You’ve paid down your debt. Raised your credit score Started investing in your 401k. Got your passport. Traveled. Met someone you want to build a life with. Now you want to buy a home. But there’s one thing: your damn student loans.
You’ve had them for a few years. You’ve made payments. But, if you’re being real with yourself, you don’t see how you’re ever going to pay them off.
Still, you want to buy a home.
Enter Freddie Mac.
In this post, I’ll explain how Freddie Mac can help you get a mortgage even though you have a ton of student loan debt.
Let’s get to it.
What is Freddie Mac
For the purposes of this article, what you need to know is this:
Freddie Mac isn’t your lender.
You won’t apply directly to Freddie Mac for a mortgage.

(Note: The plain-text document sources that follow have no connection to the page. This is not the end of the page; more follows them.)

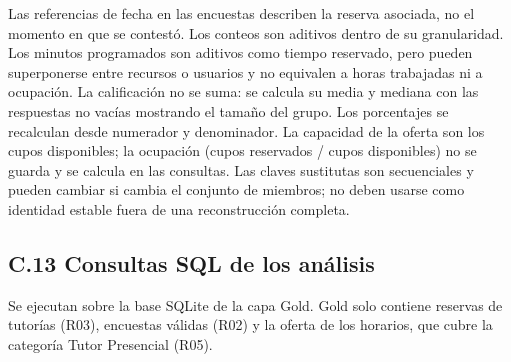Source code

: \documentclass[11pt,letterpaper]{article}
\begin{document}
Las referencias de fecha en las encuestas describen la reserva asociada, no el momento en que se contestó. Los conteos son aditivos dentro de su granularidad. Los minutos programados son aditivos como tiempo reservado, pero pueden superponerse entre recursos o usuarios y no equivalen a horas trabajadas ni a ocupación. La calificación no se suma: se calcula su media y mediana con las respuestas no vacías mostrando el tamaño del grupo. Los porcentajes se recalculan desde numerador y denominador. La capacidad de la oferta son los cupos disponibles; la ocupación (cupos reservados / cupos disponibles) no se guarda y se calcula en las consultas. Las claves sustitutas son secuenciales y pueden cambiar si cambia el conjunto de miembros; no deben usarse como identidad estable fuera de una reconstrucción completa.

\subsection*{C.13 Consultas SQL de los análisis}

Se ejecutan sobre la base SQLite de la capa Gold. Gold solo contiene reservas de tutorías (R03), encuestas válidas (R02) y la oferta de los horarios, que cubre la categoría Tutor Presencial (R05).
\end{document}
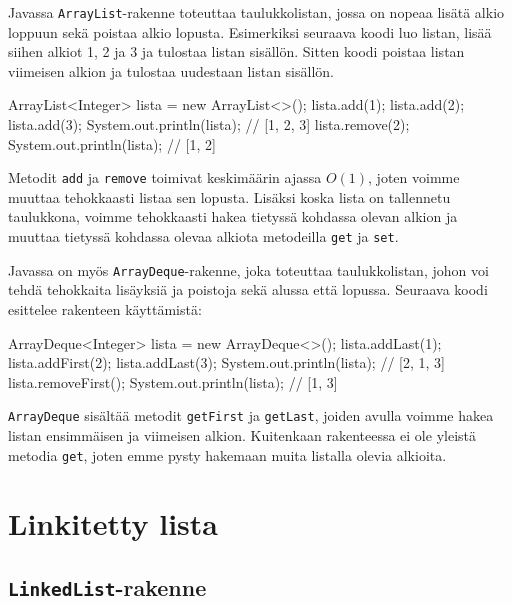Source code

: Javassa \texttt{ArrayList}-rakenne toteuttaa taulukkolistan,
jossa on nopeaa lisätä alkio loppuun sekä poistaa alkio lopusta.
Esimerkiksi seuraava koodi luo listan, lisää siihen alkiot
1, 2 ja 3 ja tulostaa listan sisällön.
Sitten koodi poistaa listan viimeisen alkion ja
tulostaa uudestaan listan sisällön.

\begin{code}
ArrayList<Integer> lista = new ArrayList<>();
lista.add(1);
lista.add(2);
lista.add(3);
System.out.println(lista); // [1, 2, 3]
lista.remove(2);
System.out.println(lista); // [1, 2]
\end{code}

Metodit \texttt{add} ja \texttt{remove}
toimivat keskimäärin ajassa $O(1)$,
joten voimme muuttaa tehokkaasti listaa sen lopusta.
Lisäksi koska lista on tallennetu taulukkona,
voimme tehokkaasti hakea tietyssä kohdassa olevan alkion
ja muuttaa tietyssä kohdassa olevaa alkiota
metodeilla \texttt{get} ja \texttt{set}.

Javassa on myös \texttt{ArrayDeque}-rakenne,
joka toteuttaa taulukkolistan, johon voi tehdä tehokkaita
lisäyksiä ja poistoja sekä alussa että lopussa.
Seuraava koodi esittelee rakenteen käyttämistä:

\begin{code}
ArrayDeque<Integer> lista = new ArrayDeque<>();
lista.addLast(1);
lista.addFirst(2);
lista.addLast(3);
System.out.println(lista); // [2, 1, 3]
lista.removeFirst();
System.out.println(lista); // [1, 3]
\end{code}

\texttt{ArrayDeque} sisältää metodit \texttt{getFirst} ja
\texttt{getLast}, joiden avulla voimme hakea listan
ensimmäisen ja viimeisen alkion.
Kuitenkaan rakenteessa ei ole yleistä metodia \texttt{get},
joten emme pysty hakemaan muita listalla olevia alkioita.


\section{Linkitetty lista}

\subsection{\texttt{LinkedList}-rakenne}

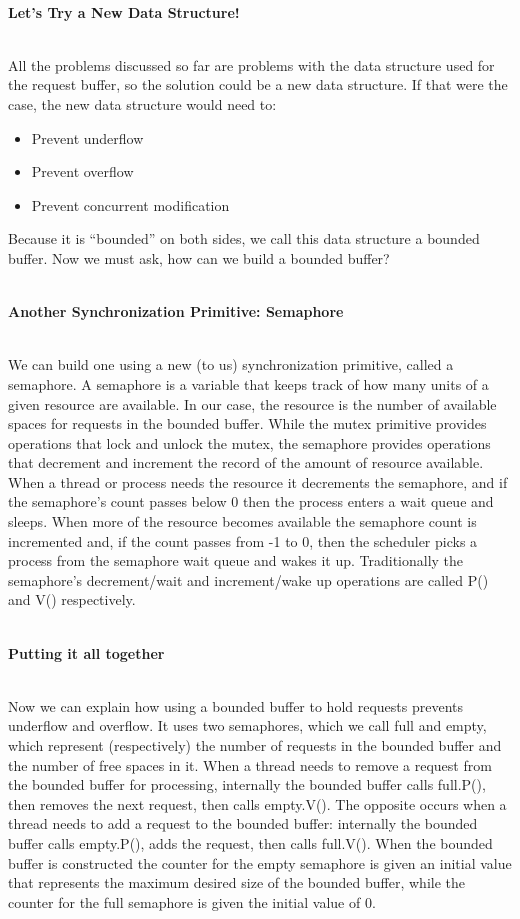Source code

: \documentclass[12pt]{extarticle}
\newenvironment{myindentpar}[1]%
 {\begin{list}{}%
         {\setlength{\leftmargin}{#1}}%
         \item[]%
 }
 {\end{list}}
\begin{document}
\begin{myindentpar}{5mm}
	\ \\
    \textbf{Let's Try a New Data Structure!}
    
    \ \\
    All the problems discussed so far are problems with the data structure used for the request buffer, so the solution could be a new data structure. If that were the case, the new data structure would need to:
    \begin{itemize}
    	\setlength\itemsep{-0.1em}
    	\item Prevent underflow
    	\item Prevent overflow
    	\item Prevent concurrent modification
    \end{itemize}

	Because it is “bounded” on both sides, we call this data structure a bounded buffer. Now we must ask, how can we build a bounded buffer? 
	
	\ \\
    \textbf{Another Synchronization Primitive: Semaphore}
    
    \ \\
	We can build one using a new (to us) synchronization primitive, called a semaphore. A semaphore is a variable that keeps track of how many units of a given resource are available. In our case, the resource is the number of available spaces for requests in the bounded buffer. While the mutex primitive provides operations that lock and unlock the mutex, the semaphore provides operations that decrement and increment the record of the amount of resource available. When a thread or process needs the resource it decrements the semaphore, and if the semaphore’s count passes below 0 then the process enters a wait queue and sleeps. When more of the resource becomes available the semaphore count is incremented and, if the count passes from -1 to 0, then the scheduler picks a process from the semaphore wait queue and wakes it up. Traditionally the semaphore’s decrement/wait and increment/wake up operations are called P() and V() respectively. 

	\ \\
    \textbf{Putting it all together}
    
    \ \\
	Now we can explain how using a bounded buffer to hold requests prevents underflow and overflow. It uses two semaphores, which we call full and empty, which  represent (respectively) the number of requests in the bounded buffer and the number of free spaces in it. When a thread needs to remove a request from the bounded buffer for processing, internally the bounded buffer calls full.P(), then removes the next request, then calls empty.V(). The opposite occurs when a thread needs to add a request to the bounded buffer: internally the bounded buffer calls empty.P(), adds the request, then calls full.V(). When the bounded buffer is constructed the counter for the empty semaphore is given an initial value that represents the maximum desired size of the bounded buffer, while the counter for the full semaphore is given the initial value of 0. 
	

\end{myindentpar}
\end{document}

Freddie Mac is a government-owned business that buys mortgages that meet Freddie Mac’s underwriting guidelines from mortgage lenders like the bank you’ve been dealing with. From there, they bundle your mortgage with other mortgages into government-backed securities that they sell to investors.
Why does Freddie Mac do this?
They do it to add stability and affordability to mortgages across the United States by freeing up a lender from having to hold on to its 30-year mortgages.
You see, if your lender had to hold onto all its mortgages it would have less money to lend to new borrowers.